Les lieux constitutifs du territoire de la bastide de Ranmar au bas Moyen Âge.
Le territoire de la bastide de Ranmar se situe au bout des Basses-Plaines de l'Aude en direction de Gruissan à proximité de territoires (le fief de la Leigne, le lieu-dit le Bruguier, le tènement des Olieux et la dévèze de Navoute) dont les limites nous ont été décrites.
- XIIIe - XIVe siècles
- Les invariants
- Le Pech Ranmar, podio vocato de Ranmar, qui a donné son nom au domaine
- La source salée, Fons Salsus
- Le chemin de Narbonne à Gruissan, carriere de Gruyssan
- Les variants
- L'étang Sesquière, Stagnum Cescheyra
- L'étang Comtesse, Stagnum Contessa
Les confronts
En 1352, le territoire de la bastide de Rieumar est décrit de la manière suivante:
"Confronte le tout de midi avec l'étang de Conilhac, d'auta avec la montagne del Lec et avec le chemin de Gruissan, d'aquilon avec l'étang Comtesse, de cers avec l'étang Cescheyra, plus deux condamines au terroir de Cité à la Leinhe"
Les repères oubliés
La source salée (fontaine salée)
- Palanquissa (de palanque)
- Palissade faite de troncs plantés dans le sol de manière jointive.

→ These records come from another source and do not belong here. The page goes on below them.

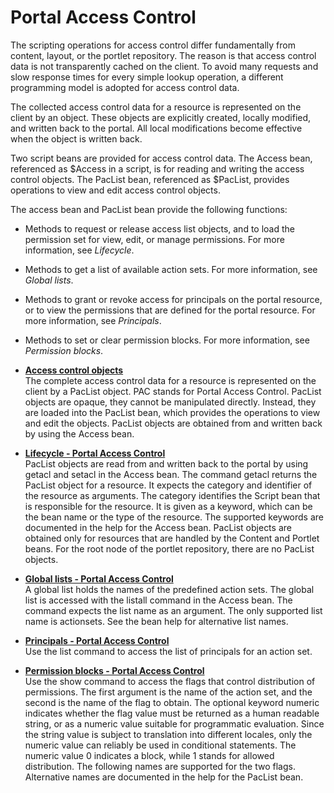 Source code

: # Portal Access Control

The scripting operations for access control differ fundamentally from content, layout, or the portlet repository. The reason is that access control data is not transparently cached on the client. To avoid many requests and slow response times for every simple lookup operation, a different programming model is adopted for access control data.

The collected access control data for a resource is represented on the client by an object. These objects are explicitly created, locally modified, and written back to the portal. All local modifications become effective when the object is written back.

Two script beans are provided for access control data. The Access bean, referenced as $Access in a script, is for reading and writing the access control objects. The PacList bean, referenced as $PacList, provides operations to view and edit access control objects.

The access bean and PacList bean provide the following functions:

-   Methods to request or release access list objects, and to load the permission set for view, edit, or manage permissions. For more information, see *Lifecycle*.
-   Methods to get a list of available action sets. For more information, see *Global lists*.
-   Methods to grant or revoke access for principals on the portal resource, or to view the permissions that are defined for the portal resource. For more information, see *Principals*.
-   Methods to set or clear permission blocks. For more information, see *Permission blocks*.

-   **[Access control objects](../admin-system/acc_cntrl_objts_pac.md)**  
The complete access control data for a resource is represented on the client by a PacList object. PAC stands for Portal Access Control. PacList objects are opaque, they cannot be manipulated directly. Instead, they are loaded into the PacList bean, which provides the operations to view and edit the objects. PacList objects are obtained from and written back by using the Access bean.
-   **[Lifecycle - Portal Access Control](../admin-system/lifecycle_pac.md)**  
PacList objects are read from and written back to the portal by using getacl and setacl in the Access bean. The command getacl returns the PacList object for a resource. It expects the category and identifier of the resource as arguments. The category identifies the Script bean that is responsible for the resource. It is given as a keyword, which can be the bean name or the type of the resource. The supported keywords are documented in the help for the Access bean. PacList objects are obtained only for resources that are handled by the Content and Portlet beans. For the root node of the portlet repository, there are no PacList objects.
-   **[Global lists - Portal Access Control](../admin-system/gbl_lsts_pac.md)**  
A global list holds the names of the predefined action sets. The global list is accessed with the listall command in the Access bean. The command expects the list name as an argument. The only supported list name is actionsets. See the bean help for alternative list names.
-   **[Principals - Portal Access Control](../admin-system/principals_pac.md)**  
Use the list command to access the list of principals for an action set.
-   **[Permission blocks - Portal Access Control](../admin-system/perm_blks_pac.md)**  
Use the show command to access the flags that control distribution of permissions. The first argument is the name of the action set, and the second is the name of the flag to obtain. The optional keyword numeric indicates whether the flag value must be returned as a human readable string, or as a numeric value suitable for programmatic evaluation. Since the string value is subject to translation into different locales, only the numeric value can reliably be used in conditional statements. The numeric value 0 indicates a block, while 1 stands for allowed distribution. The following names are supported for the two flags. Alternative names are documented in the help for the PacList bean.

Il s'agit ici d'un petit canal qui portait ce nom. "aculea vocata Palanquissa"
Au nord, se trouve la draye de la Clape qui a pris de nos jours le nom de chemin du milieu.
Au XVIIe siècle, ce lieu sera connu sous le nom de "Pas de la Palanquisse" ce qui signifie gué, passage de la Palanquisse.
Marqueur important du domaine de Capitoul, cette source est mentionnée au XIVe siècle en tant que repère (usque ad fontem Salsum exclusive et versus Loniam, 1396). Elle continuera de l'être jusqu'au XIXe siècle avant d'être peu à peu oubliée.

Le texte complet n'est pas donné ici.